I was inspired by 24 small black panels mounted on the far wall, each bearing roses of different colors and types...just breathtaking, by the artist Connie Hayes.

And somewhere along the way to her wall is a glass case with my offerings, the foxgloves and sweet peas that make up these three necklaces. They are made with Bullseye glass, and the pinks and purples of the one sweet pea necklace are hand-blended colors. I love the goofy first shot because the way light travels through glass makes my heart sing!

Monday, January 12, 2009

Making Interesting Artifacts






Well, Missing in Action, for sure.
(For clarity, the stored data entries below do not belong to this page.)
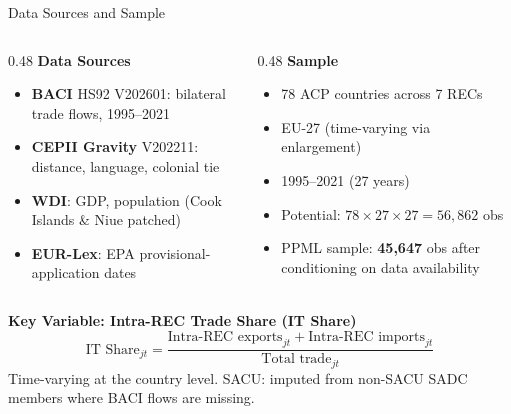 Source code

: \documentclass[aspectratio=169,11pt]{beamer}
\begin{document}
\begin{frame}{Data Sources and Sample}

    \begin{columns}[T]
        \begin{column}{0.48\textwidth}
            \textbf{Data Sources}
            \begin{itemize}
                \item \textbf{BACI} HS92 V202601: bilateral trade flows, 1995--2021
                \item \textbf{CEPII Gravity} V202211: distance, language, colonial tie
                \item \textbf{WDI}: GDP, population (Cook Islands \& Niue patched)
                \item \textbf{EUR-Lex}: EPA provisional-application dates
            \end{itemize}
        \end{column}
        \begin{column}{0.48\textwidth}
            \textbf{Sample}
            \begin{itemize}
                \item 78 ACP countries across 7 RECs
                \item EU-27 (time-varying via enlargement)
                \item 1995--2021 (27 years)
                \item Potential: $78 \times 27 \times 27 = 56{,}862$ obs
                \item PPML sample: \textbf{45,647} obs after conditioning on data availability
            \end{itemize}
        \end{column}
    \end{columns}

    \medskip

    \textbf{Key Variable: Intra-REC Trade Share (IT Share)}
    \[
        \text{IT Share}_{jt} = \frac{\text{Intra-REC exports}_{jt} +
        \text{Intra-REC imports}_{jt}}{\text{Total trade}_{jt}}
    \]
    Time-varying at the country level.
    SACU: imputed from non-SACU SADC members where BACI flows are missing.

\end{frame}
\end{document}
But in all the months I have not posted in my beloved Blog I have been working through a lot of glass, learning, practicing, trying to understand things that other glass artists already know.

For most of the four years I have been working with molten glass I have tried to understand how some artists are able to portray flowers, specifically roses. Kim Miles has a technique that makes the petals look like tissue paper. And after several written tutorials with Lydia Muell of Ashton jewels, I have been smitten by her venture into roses as well.

So a student studies, and I have, looking, looking and looking some more, until the lights went on, the colors developed as they should, and I finally started to get that lovely texture in tiny rose petals. Maybe it isn't how Kim does it, and that would be really good. I switched to Bullseye glass part way through last week because the glass is harder and more forgiving of the encasing process, and they make awesome colors, especially pinks.